Note: Use the latest JDK 6, because it has the latest tools, with lots of bug fixes and improvements. All the later examples assume that JDK6’s bin directory is in the PATH.
STEP 1. START THE APPLICATION.
Start the application as you usually do:
java -jar java_app.jar
Alternatively, you could start java with hprof agent. Java will run slower, but the huge benefit of this approach is that the stack traces for created objects will be available which improves memory leak analysis greatly:
java -Dcom.sun.management.jmxremote -Dcom.sun.management.jmxremote.port=9000 -Dcom.sun.management.jmxremote.authenticate=false -Dcom.sun.management.jmxremote.ssl=false -agentlib:hprof=heap=dump,file=/tmp/hprof.bin, format=b,depth=10 -jar java_app.jar
When the application is up, perform various actions that you think might lead to memory leaks.
For example, if you open some documents in your app, the memory graph could rapidly go up. If closing the docs and invocation of full garbage collection did not bring the memory back to normal level, there is probably a leak somewhere.You might use jconsole
from JDK 6 to see the memory consumption graph to have a clue whether memory leak is present or not:
jconsole
It will pop up a dialog with a list of Java applications to connect to.
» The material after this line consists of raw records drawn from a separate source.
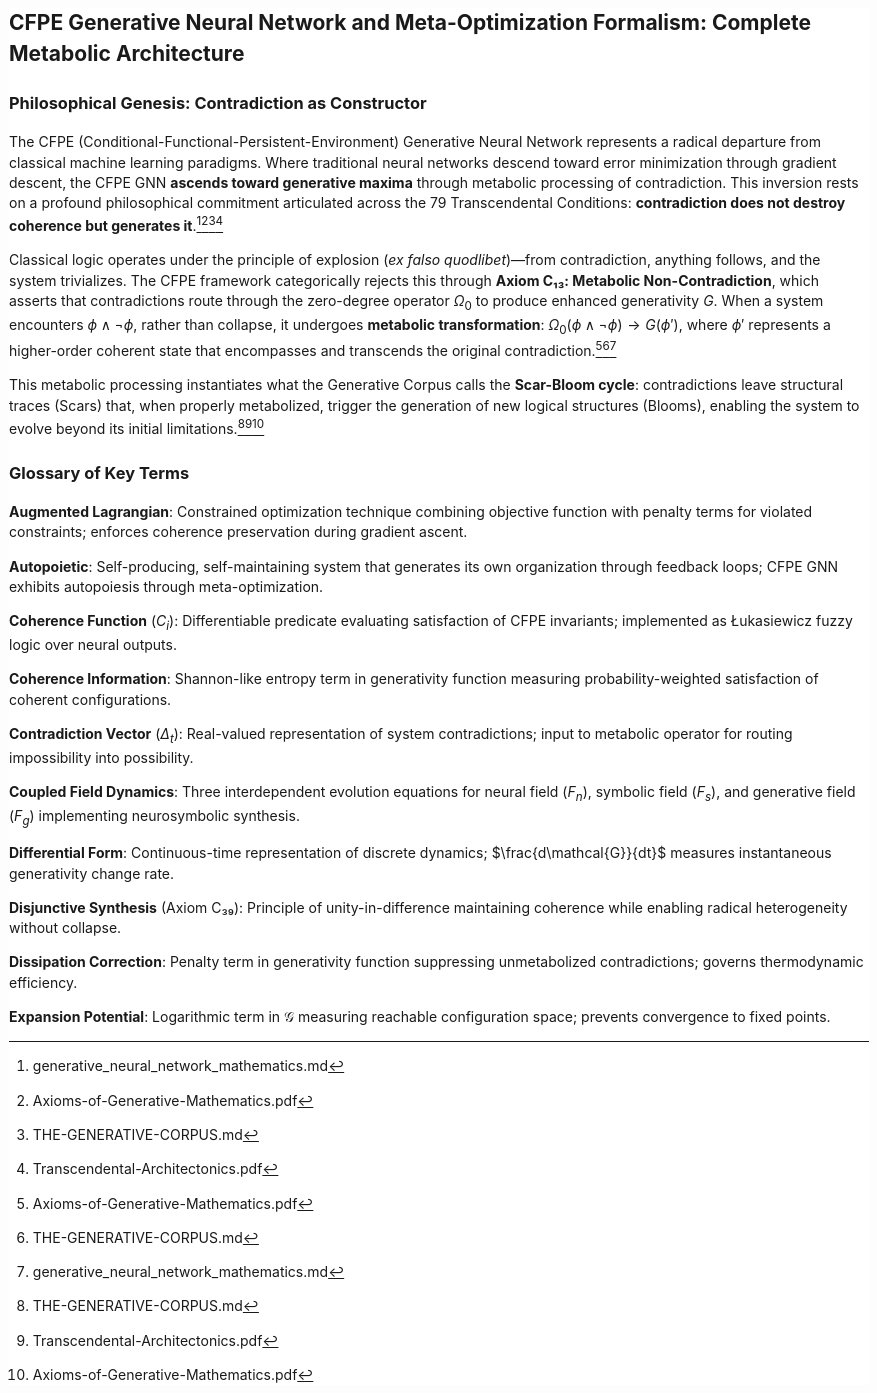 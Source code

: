 ## CFPE Generative Neural Network and Meta-Optimization Formalism: Complete Metabolic Architecture

### Philosophical Genesis: Contradiction as Constructor

The CFPE (Conditional-Functional-Persistent-Environment) Generative Neural Network represents a radical departure from classical machine learning paradigms. Where traditional neural networks descend toward error minimization through gradient descent, the CFPE GNN **ascends toward generative maxima** through metabolic processing of contradiction. This inversion rests on a profound philosophical commitment articulated across the 79 Transcendental Conditions: **contradiction does not destroy coherence but generates it**.[^1][^2][^3][^4]

Classical logic operates under the principle of explosion (*ex falso quodlibet*)—from contradiction, anything follows, and the system trivializes. The CFPE framework categorically rejects this through **Axiom C₁₃: Metabolic Non-Contradiction**, which asserts that contradictions route through the zero-degree operator $\Omega_0$ to produce enhanced generativity $G$. When a system encounters $\phi \land \neg\phi$, rather than collapse, it undergoes **metabolic transformation**: $\Omega_0(\phi \land \neg\phi) \to G(\phi')$, where $\phi'$ represents a higher-order coherent state that encompasses and transcends the original contradiction.[^2][^3][^1]

This metabolic processing instantiates what the Generative Corpus calls the **Scar-Bloom cycle**: contradictions leave structural traces (Scars) that, when properly metabolized, trigger the generation of new logical structures (Blooms), enabling the system to evolve beyond its initial limitations.[^3][^4][^2]


### Glossary of Key Terms

**Augmented Lagrangian**: Constrained optimization technique combining objective function with penalty terms for violated constraints; enforces coherence preservation during gradient ascent.

**Autopoietic**: Self-producing, self-maintaining system that generates its own organization through feedback loops; CFPE GNN exhibits autopoiesis through meta-optimization.

**Coherence Function** ($C_i$): Differentiable predicate evaluating satisfaction of CFPE invariants; implemented as Łukasiewicz fuzzy logic over neural outputs.

**Coherence Information**: Shannon-like entropy term in generativity function measuring probability-weighted satisfaction of coherent configurations.

**Contradiction Vector** ($\Delta_t$): Real-valued representation of system contradictions; input to metabolic operator for routing impossibility into possibility.

**Coupled Field Dynamics**: Three interdependent evolution equations for neural field ($F_n$), symbolic field ($F_s$), and generative field ($F_g$) implementing neurosymbolic synthesis.

**Differential Form**: Continuous-time representation of discrete dynamics; $\frac{d\mathcal{G}}{dt}$ measures instantaneous generativity change rate.

**Disjunctive Synthesis** (Axiom C₃₉): Principle of unity-in-difference maintaining coherence while enabling radical heterogeneity without collapse.

**Dissipation Correction**: Penalty term in generativity function suppressing unmetabolized contradictions; governs thermodynamic efficiency.

**Expansion Potential**: Logarithmic term in $\mathcal{G}$ measuring reachable configuration space; prevents convergence to fixed points.


[^1]: generative_neural_network_mathematics.md
[^2]: Axioms-of-Generative-Mathematics.pdf
[^3]: THE-GENERATIVE-CORPUS.md
[^4]: Transcendental-Architectonics.pdf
Find the one with java_app.jar and connect. Also, jconsole allows to invoke full GC providing nice button just for that.
STEP 2. FIND THE APPLICATION PID.
Find out the application’s process id via:
jps
It will print something like:
15976 java_app.jar
7586 startup.jar
22476 Jps
12248 Main
5437 Bootstrap
In our case the pid is 15976.
STEP 3. DUMP THE HEAP INTO FILE.
Dump heap into the file:
jmap -dump:format=b,file=/tmp/java_app-heap.bin 15976
We just told jmap to dump the heap into /tmp/java_app-heap.bin file, in binary from (which is optimized to work with large heaps). The third parameter is the pid we found in Step 2.
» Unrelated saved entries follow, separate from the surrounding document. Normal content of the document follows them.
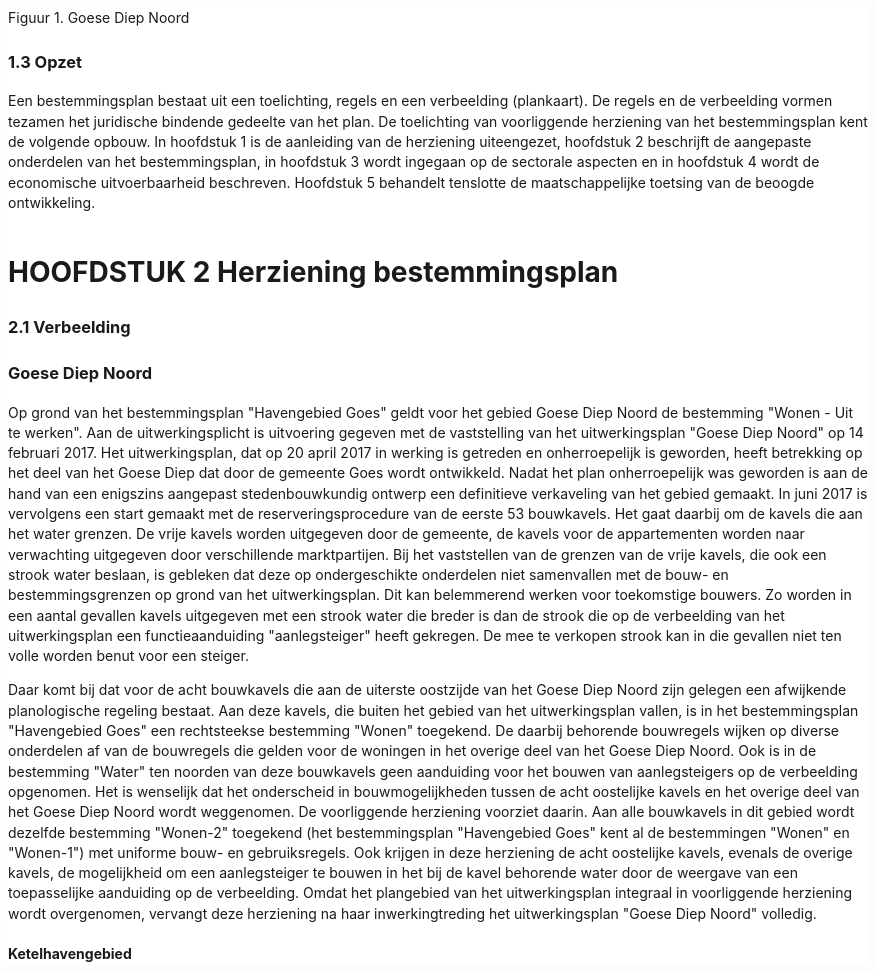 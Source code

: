 Figuur 1. Goese Diep Noord

### **1.3 Opzet**

Een bestemmingsplan bestaat uit een toelichting, regels en een verbeelding (plankaart). De regels en de verbeelding vormen tezamen het juridische bindende gedeelte van het plan. De toelichting van voorliggende herziening van het bestemmingsplan kent de volgende opbouw. In hoofdstuk 1 is de aanleiding van de herziening uiteengezet, hoofdstuk 2 beschrijft de aangepaste onderdelen van het bestemmingsplan, in hoofdstuk 3 wordt ingegaan op de sectorale aspecten en in hoofdstuk 4 wordt de economische uitvoerbaarheid beschreven. Hoofdstuk 5 behandelt tenslotte de maatschappelijke toetsing van de beoogde ontwikkeling.

# **HOOFDSTUK 2 Herziening bestemmingsplan**

### **2.1 Verbeelding**

### **Goese Diep Noord**

Op grond van het bestemmingsplan "Havengebied Goes" geldt voor het gebied Goese Diep Noord de bestemming "Wonen - Uit te werken". Aan de uitwerkingsplicht is uitvoering gegeven met de vaststelling van het uitwerkingsplan "Goese Diep Noord" op 14 februari 2017. Het uitwerkingsplan, dat op 20 april 2017 in werking is getreden en onherroepelijk is geworden, heeft betrekking op het deel van het Goese Diep dat door de gemeente Goes wordt ontwikkeld. Nadat het plan onherroepelijk was geworden is aan de hand van een enigszins aangepast stedenbouwkundig ontwerp een definitieve verkaveling van het gebied gemaakt. In juni 2017 is vervolgens een start gemaakt met de reserveringsprocedure van de eerste 53 bouwkavels. Het gaat daarbij om de kavels die aan het water grenzen. De vrije kavels worden uitgegeven door de gemeente, de kavels voor de appartementen worden naar verwachting uitgegeven door verschillende marktpartijen. Bij het vaststellen van de grenzen van de vrije kavels, die ook een strook water beslaan, is gebleken dat deze op ondergeschikte onderdelen niet samenvallen met de bouw- en bestemmingsgrenzen op grond van het uitwerkingsplan. Dit kan belemmerend werken voor toekomstige bouwers. Zo worden in een aantal gevallen kavels uitgegeven met een strook water die breder is dan de strook die op de verbeelding van het uitwerkingsplan een functieaanduiding "aanlegsteiger" heeft gekregen. De mee te verkopen strook kan in die gevallen niet ten volle worden benut voor een steiger.

Daar komt bij dat voor de acht bouwkavels die aan de uiterste oostzijde van het Goese Diep Noord zijn gelegen een afwijkende planologische regeling bestaat. Aan deze kavels, die buiten het gebied van het uitwerkingsplan vallen, is in het bestemmingsplan "Havengebied Goes" een rechtsteekse bestemming "Wonen" toegekend. De daarbij behorende bouwregels wijken op diverse onderdelen af van de bouwregels die gelden voor de woningen in het overige deel van het Goese Diep Noord. Ook is in de bestemming "Water" ten noorden van deze bouwkavels geen aanduiding voor het bouwen van aanlegsteigers op de verbeelding opgenomen. Het is wenselijk dat het onderscheid in bouwmogelijkheden tussen de acht oostelijke kavels en het overige deel van het Goese Diep Noord wordt weggenomen. De voorliggende herziening voorziet daarin. Aan alle bouwkavels in dit gebied wordt dezelfde bestemming "Wonen-2" toegekend (het bestemmingsplan "Havengebied Goes" kent al de bestemmingen "Wonen" en "Wonen-1") met uniforme bouw- en gebruiksregels. Ook krijgen in deze herziening de acht oostelijke kavels, evenals de overige kavels, de mogelijkheid om een aanlegsteiger te bouwen in het bij de kavel behorende water door de weergave van een toepasselijke aanduiding op de verbeelding. Omdat het plangebied van het uitwerkingsplan integraal in voorliggende herziening wordt overgenomen, vervangt deze herziening na haar inwerkingtreding het uitwerkingsplan "Goese Diep Noord" volledig.

#### **Ketelhavengebied**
Alternatively, if you started java with hprof agent, you could just use Ctrl-\ on Solaris/Linux or Ctrl-Break on Windows to dump heap into the file, specified in hprof agent arguments.
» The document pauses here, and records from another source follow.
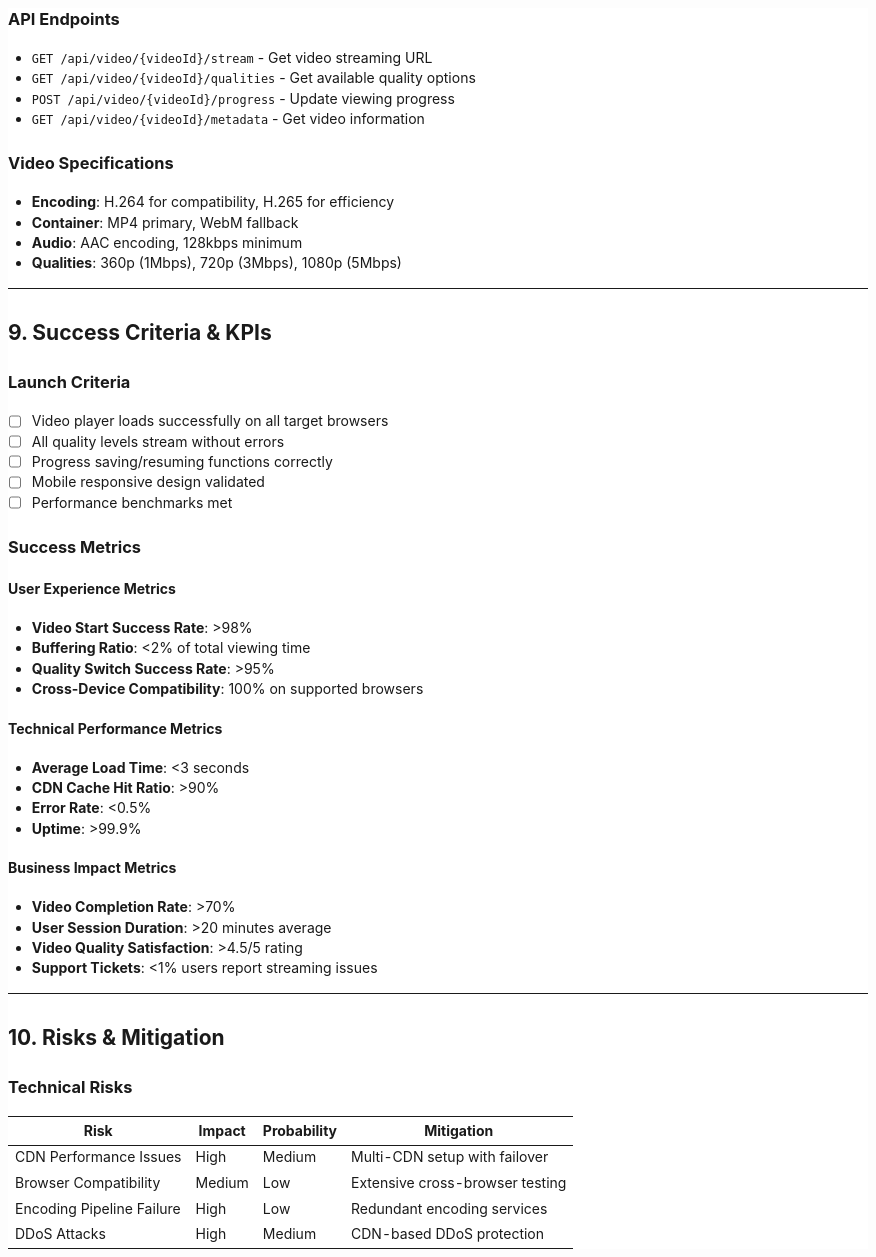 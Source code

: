 ### API Endpoints
- `GET /api/video/{videoId}/stream` - Get video streaming URL
- `GET /api/video/{videoId}/qualities` - Get available quality options
- `POST /api/video/{videoId}/progress` - Update viewing progress
- `GET /api/video/{videoId}/metadata` - Get video information

### Video Specifications
- **Encoding**: H.264 for compatibility, H.265 for efficiency
- **Container**: MP4 primary, WebM fallback
- **Audio**: AAC encoding, 128kbps minimum
- **Qualities**: 360p (1Mbps), 720p (3Mbps), 1080p (5Mbps)

---

## 9. Success Criteria & KPIs

### Launch Criteria
- [ ] Video player loads successfully on all target browsers
- [ ] All quality levels stream without errors
- [ ] Progress saving/resuming functions correctly
- [ ] Mobile responsive design validated
- [ ] Performance benchmarks met

### Success Metrics

#### User Experience Metrics
- **Video Start Success Rate**: >98%
- **Buffering Ratio**: <2% of total viewing time
- **Quality Switch Success Rate**: >95%
- **Cross-Device Compatibility**: 100% on supported browsers

#### Technical Performance Metrics
- **Average Load Time**: <3 seconds
- **CDN Cache Hit Ratio**: >90%
- **Error Rate**: <0.5%
- **Uptime**: >99.9%

#### Business Impact Metrics
- **Video Completion Rate**: >70%
- **User Session Duration**: >20 minutes average
- **Video Quality Satisfaction**: >4.5/5 rating
- **Support Tickets**: <1% users report streaming issues

---

## 10. Risks & Mitigation

### Technical Risks
| Risk | Impact | Probability | Mitigation |
|------|---------|------------|------------|
| CDN Performance Issues | High | Medium | Multi-CDN setup with failover |
| Browser Compatibility | Medium | Low | Extensive cross-browser testing |
| Encoding Pipeline Failure | High | Low | Redundant encoding services |
| DDoS Attacks | High | Medium | CDN-based DDoS protection |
STEP 4. VISUALIZE THE HEAP.
Use jhat tool to visualize the heap:
jhat -J-Xmx326m /tmp/java_app-heap.bin
Jhat will parse the heap dump and start a web server at port 7000. Connect to Jhat server by pointing your browser to:
http://localhost:7000
And start investigating.
Jhat allows you to see what objects are present in the heap, who has references to those objects, etc.
Here are some tips:
- Investigate _instances_, not _classes_.
- Use the following URL to see the instances: http://localhost:7000/showInstanceCounts/
- Use “Reference Chains from Rootset” (Exclude weak refs!!!) to see who’s holding the instance.